Workshop on Optimal Control of Thermal Systems in Buildings using Modelica location:University of Freiburg date:23 - 24 March 2015
In practice Model Predictive Control (MPC) is prone to model mismatch, state estimation error and disturbance prediction uncertainties which might cause instability of the controlled system. Therefore, the robustness of the controlled system should be guaranteed according to a certain level of uncertainties in the MPC.
In the context of MPC, two main types of approaches for robustness analysis exist. One type is to analyze the robustness properties of an existing control system and to conclude up to what extent of uncertainty the system with conventional MPC is robust. The other type is to design robust MPC so that the optimization problem explicitly takes into account specific measures to guarantee robustness.

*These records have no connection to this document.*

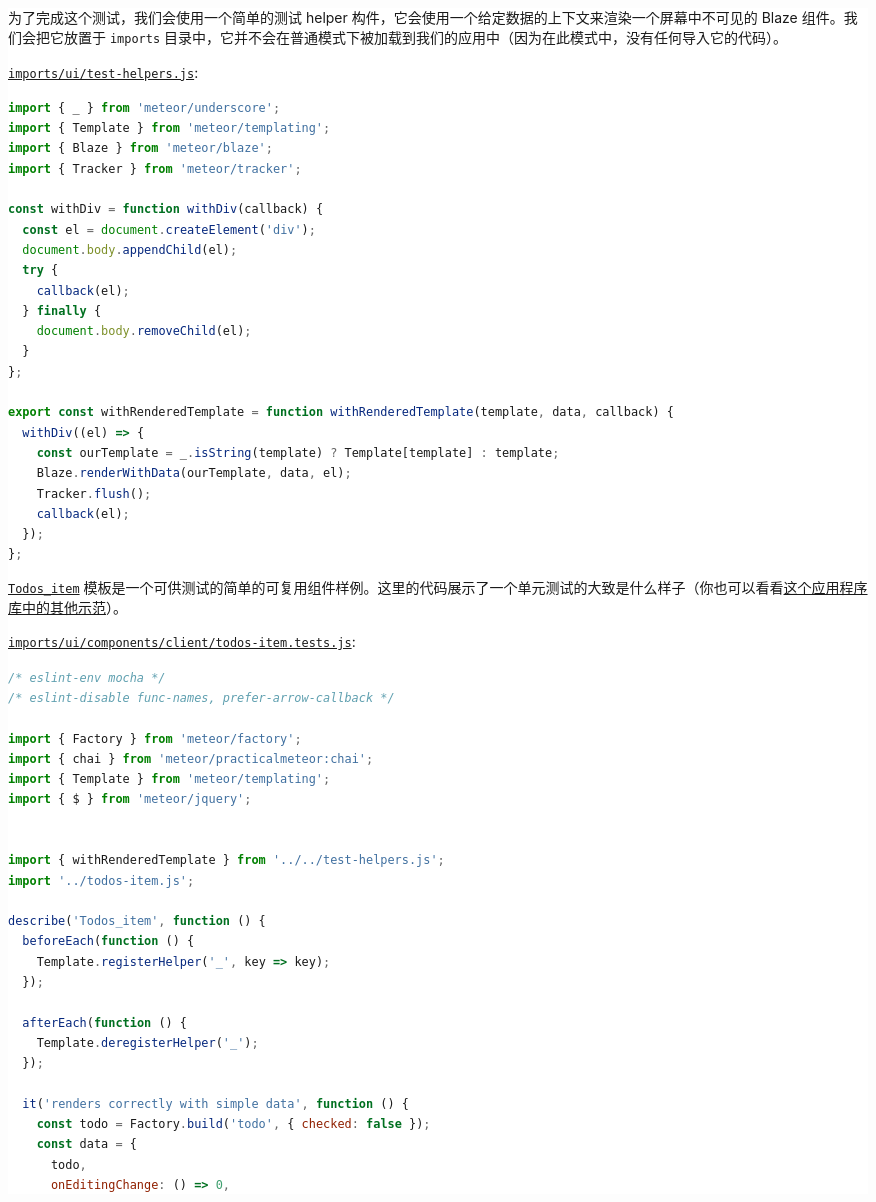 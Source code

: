 为了完成这个测试，我们会使用一个简单的测试 helper 构件，它会使用一个给定数据的上下文来渲染一个屏幕中不可见的 Blaze 组件。我们会把它放置于 `imports` 目录中，它并不会在普通模式下被加载到我们的应用中（因为在此模式中，没有任何导入它的代码）。

[`imports/ui/test-helpers.js`](https://github.com/meteor/todos/blob/master/imports/ui/test-helpers.js):

```js
import { _ } from 'meteor/underscore';
import { Template } from 'meteor/templating';
import { Blaze } from 'meteor/blaze';
import { Tracker } from 'meteor/tracker';

const withDiv = function withDiv(callback) {
  const el = document.createElement('div');
  document.body.appendChild(el);
  try {
    callback(el);
  } finally {
    document.body.removeChild(el);
  }
};

export const withRenderedTemplate = function withRenderedTemplate(template, data, callback) {
  withDiv((el) => {
    const ourTemplate = _.isString(template) ? Template[template] : template;
    Blaze.renderWithData(ourTemplate, data, el);
    Tracker.flush();
    callback(el);
  });
};
```

[`Todos_item`](https://github.com/meteor/todos/blob/master/imports/ui/components/todos-item.html) 模板是一个可供测试的简单的可复用组件样例。这里的代码展示了一个单元测试的大致是什么样子（你也可以看看[这个应用程序库中的其他示范](https://github.com/meteor/todos/blob/master/imports/ui/components/client)）。

[`imports/ui/components/client/todos-item.tests.js`](https://github.com/meteor/todos/blob/master/imports/ui/components/client/todos-item.tests.js):

```js
/* eslint-env mocha */
/* eslint-disable func-names, prefer-arrow-callback */

import { Factory } from 'meteor/factory';
import { chai } from 'meteor/practicalmeteor:chai';
import { Template } from 'meteor/templating';
import { $ } from 'meteor/jquery';


import { withRenderedTemplate } from '../../test-helpers.js';
import '../todos-item.js';

describe('Todos_item', function () {
  beforeEach(function () {
    Template.registerHelper('_', key => key);
  });

  afterEach(function () {
    Template.deregisterHelper('_');
  });

  it('renders correctly with simple data', function () {
    const todo = Factory.build('todo', { checked: false });
    const data = {
      todo,
      onEditingChange: () => 0,
```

The presented work is focused on robustness analysis of an existing MPC formulation. The approach is based on the method of Primbs [Primbs, 2000] which checks for satisfaction of a sufficient condition for the particular system with MPC to be robust to a given level of uncertainties. The method executes an offline routine, which is based on the optimization problem formulation and on the controller model only.
The main principle of the method is to check whether the objective function value decreases over time, which is an indication for stability. Therefore, the optimization problem is represented by means of matrix quadratic functions. This allows applying the so called S-procedure [Yakubovich, 1971], which provides a sufficient condition for the non-negativity of one or more matrix quadratic functions to imply the non-negativity of another quadratic function. An extension of the S-procedure is suggested for the needs of the particular case investigated here.
The MPC robustness analysis method is adapted and implemented for the case of a hybrid ground coupled heat pump system. The resulting linear matrix inequality problem is solved in Matlab using the YALMIP interface to call the SeDuMi solver.